Alas, the Bills strength is in the front seven, and of course, Cincy’s offensive line has been horrendous through four games. How bad? By FO’s metric, Adjusted Line Yards (explanation of the numbers here), only the Chargers’ line has been worse in run blocking. By Adjusted Sack Rate (sacks per pass attempt faced, and weighted for down, distance and opponent), only four teams are worse in keeping their quarterback upright. Certainly, the quicker passing game, and heightened execution of it under Lazor, has mitigated the pressure on Andy Dalton somewhat, but there is little doubt that the team is completely hamstrung by the horror show up front.

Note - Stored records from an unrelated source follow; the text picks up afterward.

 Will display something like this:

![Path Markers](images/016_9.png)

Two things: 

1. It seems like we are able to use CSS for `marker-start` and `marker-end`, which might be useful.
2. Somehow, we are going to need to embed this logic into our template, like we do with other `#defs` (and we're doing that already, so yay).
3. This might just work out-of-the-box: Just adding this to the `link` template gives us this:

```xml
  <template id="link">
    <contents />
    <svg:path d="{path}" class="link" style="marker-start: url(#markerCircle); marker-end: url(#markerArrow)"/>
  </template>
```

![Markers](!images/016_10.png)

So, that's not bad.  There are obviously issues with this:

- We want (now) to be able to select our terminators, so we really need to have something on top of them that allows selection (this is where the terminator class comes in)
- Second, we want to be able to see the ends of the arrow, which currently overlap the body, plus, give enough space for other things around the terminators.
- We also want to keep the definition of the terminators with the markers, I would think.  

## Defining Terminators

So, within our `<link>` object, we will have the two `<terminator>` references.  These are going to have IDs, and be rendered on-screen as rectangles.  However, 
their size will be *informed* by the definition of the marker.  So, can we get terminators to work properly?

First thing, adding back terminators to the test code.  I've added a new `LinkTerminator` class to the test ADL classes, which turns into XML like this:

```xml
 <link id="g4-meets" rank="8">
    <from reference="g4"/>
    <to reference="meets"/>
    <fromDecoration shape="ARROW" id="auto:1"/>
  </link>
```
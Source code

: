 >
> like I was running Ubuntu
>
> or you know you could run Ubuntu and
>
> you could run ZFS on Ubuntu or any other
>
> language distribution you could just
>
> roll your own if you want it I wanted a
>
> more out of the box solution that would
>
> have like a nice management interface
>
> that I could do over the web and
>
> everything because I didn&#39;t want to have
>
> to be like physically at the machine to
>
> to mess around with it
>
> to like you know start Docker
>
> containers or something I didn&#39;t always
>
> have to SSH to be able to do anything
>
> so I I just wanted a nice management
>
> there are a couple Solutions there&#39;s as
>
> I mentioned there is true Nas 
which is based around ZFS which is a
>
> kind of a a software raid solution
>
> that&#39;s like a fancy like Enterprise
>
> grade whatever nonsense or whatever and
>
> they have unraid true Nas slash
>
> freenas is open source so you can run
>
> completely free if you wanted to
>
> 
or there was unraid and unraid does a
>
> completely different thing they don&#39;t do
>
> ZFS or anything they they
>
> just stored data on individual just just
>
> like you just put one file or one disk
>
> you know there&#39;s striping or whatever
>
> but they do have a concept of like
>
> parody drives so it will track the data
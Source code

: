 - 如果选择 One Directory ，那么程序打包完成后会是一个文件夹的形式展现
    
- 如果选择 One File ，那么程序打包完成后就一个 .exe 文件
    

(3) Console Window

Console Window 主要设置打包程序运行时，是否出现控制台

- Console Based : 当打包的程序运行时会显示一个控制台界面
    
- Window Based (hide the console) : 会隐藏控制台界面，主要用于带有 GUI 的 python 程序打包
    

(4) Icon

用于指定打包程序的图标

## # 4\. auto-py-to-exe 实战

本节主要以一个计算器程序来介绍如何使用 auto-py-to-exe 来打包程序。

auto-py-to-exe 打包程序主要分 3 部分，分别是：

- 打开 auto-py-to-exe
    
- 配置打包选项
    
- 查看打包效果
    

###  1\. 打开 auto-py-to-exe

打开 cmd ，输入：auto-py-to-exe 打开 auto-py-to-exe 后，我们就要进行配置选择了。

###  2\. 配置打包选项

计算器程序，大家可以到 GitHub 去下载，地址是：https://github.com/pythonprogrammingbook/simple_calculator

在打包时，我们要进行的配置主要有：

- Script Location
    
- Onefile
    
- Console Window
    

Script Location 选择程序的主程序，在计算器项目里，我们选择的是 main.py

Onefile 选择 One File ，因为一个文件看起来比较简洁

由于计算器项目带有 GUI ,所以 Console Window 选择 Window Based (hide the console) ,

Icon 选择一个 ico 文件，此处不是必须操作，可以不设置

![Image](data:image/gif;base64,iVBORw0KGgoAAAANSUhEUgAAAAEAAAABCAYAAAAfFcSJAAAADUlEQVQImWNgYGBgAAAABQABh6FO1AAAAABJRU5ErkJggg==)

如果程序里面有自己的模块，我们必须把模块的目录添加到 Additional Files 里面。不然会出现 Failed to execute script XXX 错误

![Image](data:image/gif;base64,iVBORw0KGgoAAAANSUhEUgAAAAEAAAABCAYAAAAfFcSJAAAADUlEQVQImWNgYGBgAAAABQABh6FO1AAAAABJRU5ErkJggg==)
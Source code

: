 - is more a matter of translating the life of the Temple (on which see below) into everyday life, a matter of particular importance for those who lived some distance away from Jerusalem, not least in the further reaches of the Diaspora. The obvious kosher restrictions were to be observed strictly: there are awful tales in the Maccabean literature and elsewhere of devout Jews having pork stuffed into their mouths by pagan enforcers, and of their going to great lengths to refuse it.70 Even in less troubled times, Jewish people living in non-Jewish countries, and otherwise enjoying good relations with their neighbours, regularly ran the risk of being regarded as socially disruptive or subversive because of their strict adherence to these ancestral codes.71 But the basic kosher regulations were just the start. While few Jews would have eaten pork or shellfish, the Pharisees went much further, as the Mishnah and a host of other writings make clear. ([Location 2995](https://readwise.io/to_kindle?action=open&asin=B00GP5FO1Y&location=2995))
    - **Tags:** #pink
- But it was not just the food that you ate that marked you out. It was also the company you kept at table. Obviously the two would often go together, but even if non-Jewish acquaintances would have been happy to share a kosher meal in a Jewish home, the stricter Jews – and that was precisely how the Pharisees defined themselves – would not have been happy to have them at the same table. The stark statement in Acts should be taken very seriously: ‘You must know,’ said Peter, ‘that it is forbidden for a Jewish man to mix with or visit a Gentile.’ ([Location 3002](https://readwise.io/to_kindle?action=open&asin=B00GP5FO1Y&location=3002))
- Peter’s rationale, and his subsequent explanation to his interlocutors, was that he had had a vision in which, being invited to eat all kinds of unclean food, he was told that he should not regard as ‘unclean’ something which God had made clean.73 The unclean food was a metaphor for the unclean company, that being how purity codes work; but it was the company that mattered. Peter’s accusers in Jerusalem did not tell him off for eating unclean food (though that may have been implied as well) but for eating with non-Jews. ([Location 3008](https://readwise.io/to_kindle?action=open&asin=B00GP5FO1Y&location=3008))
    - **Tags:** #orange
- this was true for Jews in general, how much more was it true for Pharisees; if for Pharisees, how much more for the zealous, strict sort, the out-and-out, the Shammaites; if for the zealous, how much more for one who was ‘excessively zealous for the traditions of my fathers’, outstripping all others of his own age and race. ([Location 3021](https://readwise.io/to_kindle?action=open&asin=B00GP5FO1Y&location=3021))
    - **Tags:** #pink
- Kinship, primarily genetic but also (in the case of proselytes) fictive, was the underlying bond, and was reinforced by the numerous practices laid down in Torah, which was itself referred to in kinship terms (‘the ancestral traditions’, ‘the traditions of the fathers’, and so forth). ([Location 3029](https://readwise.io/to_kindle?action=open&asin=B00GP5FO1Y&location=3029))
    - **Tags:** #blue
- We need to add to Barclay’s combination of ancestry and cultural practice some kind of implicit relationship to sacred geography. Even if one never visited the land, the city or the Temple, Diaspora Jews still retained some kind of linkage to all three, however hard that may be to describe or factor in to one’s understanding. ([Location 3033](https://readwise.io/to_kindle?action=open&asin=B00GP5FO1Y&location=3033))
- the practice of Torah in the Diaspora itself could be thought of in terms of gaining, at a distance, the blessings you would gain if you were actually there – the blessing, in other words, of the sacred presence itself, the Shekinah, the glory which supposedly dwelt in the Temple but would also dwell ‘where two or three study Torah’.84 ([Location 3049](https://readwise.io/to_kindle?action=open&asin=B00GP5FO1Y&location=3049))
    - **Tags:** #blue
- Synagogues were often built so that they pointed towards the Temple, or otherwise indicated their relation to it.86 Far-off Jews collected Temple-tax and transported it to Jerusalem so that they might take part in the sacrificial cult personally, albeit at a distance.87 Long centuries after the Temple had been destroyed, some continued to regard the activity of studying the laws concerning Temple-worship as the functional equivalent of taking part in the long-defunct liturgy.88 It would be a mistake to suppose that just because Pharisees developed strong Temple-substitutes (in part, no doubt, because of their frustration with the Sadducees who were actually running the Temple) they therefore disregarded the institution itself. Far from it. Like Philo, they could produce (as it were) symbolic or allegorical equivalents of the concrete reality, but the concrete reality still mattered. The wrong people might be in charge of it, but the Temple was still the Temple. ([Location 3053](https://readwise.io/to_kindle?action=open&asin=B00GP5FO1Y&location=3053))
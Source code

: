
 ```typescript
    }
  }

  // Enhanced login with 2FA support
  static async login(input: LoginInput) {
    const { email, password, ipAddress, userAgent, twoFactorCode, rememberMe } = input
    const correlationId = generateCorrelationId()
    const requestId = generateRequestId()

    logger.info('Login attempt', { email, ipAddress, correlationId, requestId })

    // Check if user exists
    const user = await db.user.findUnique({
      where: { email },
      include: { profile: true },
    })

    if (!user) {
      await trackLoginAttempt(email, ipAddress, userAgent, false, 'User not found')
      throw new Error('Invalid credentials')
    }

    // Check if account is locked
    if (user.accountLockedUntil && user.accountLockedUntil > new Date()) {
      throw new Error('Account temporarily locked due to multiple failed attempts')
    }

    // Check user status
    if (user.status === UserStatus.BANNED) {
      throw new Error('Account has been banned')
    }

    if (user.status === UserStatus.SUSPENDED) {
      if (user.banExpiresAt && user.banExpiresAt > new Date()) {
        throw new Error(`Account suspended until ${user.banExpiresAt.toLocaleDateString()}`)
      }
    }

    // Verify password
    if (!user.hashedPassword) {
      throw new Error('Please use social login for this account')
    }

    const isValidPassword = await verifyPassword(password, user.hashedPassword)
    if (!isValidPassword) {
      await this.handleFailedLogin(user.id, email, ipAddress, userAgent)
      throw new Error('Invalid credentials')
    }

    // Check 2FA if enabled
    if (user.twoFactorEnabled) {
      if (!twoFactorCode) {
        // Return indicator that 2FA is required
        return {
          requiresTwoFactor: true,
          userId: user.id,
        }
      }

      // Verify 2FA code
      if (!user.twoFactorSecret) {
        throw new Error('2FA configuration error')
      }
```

That spells trouble for the Bengals. The Bills defense, especially the front seven, has been sensational under new coach Sean McDermott, who built the snarling defenses in Carolina and has eliminated the Ryan Bros. nonsense that permeated the franchise over the last couple of seasons. After besting Atlanta last Sunday, Buffalo is now the top-ranked defense by FO’s efficiency metric, DVOA. To break them down further, they are third vs. the run and ninth vs. the pass (overall, Buffalo is sixth—23rd on offense and 11th in special teams to go with the first-place defense).

If there is one place the Bills D has struggled (relatively), it is in covering #1 wideouts, who average 64 yards per game, putting the Bills smack in the middle of the NFL. Cornerbacks E.J. Gaines and rookie Tre’Davious White have been solid, but there is space for A.J. Green to carry the Bengals to a win, as he so often has, provided the line allows Dalton time to throw. The Bills are tied for eighth in the league with 11 sacks, which sounds good, but Adjusted Sack Rate drops Buffalo down to 22nd overall. The Bengals would do well do pull a Belichickian gambit and gameplan almost exclusively for passes in this one—running the ball just plays into Buffalo’s strength and Cincy’s weakness.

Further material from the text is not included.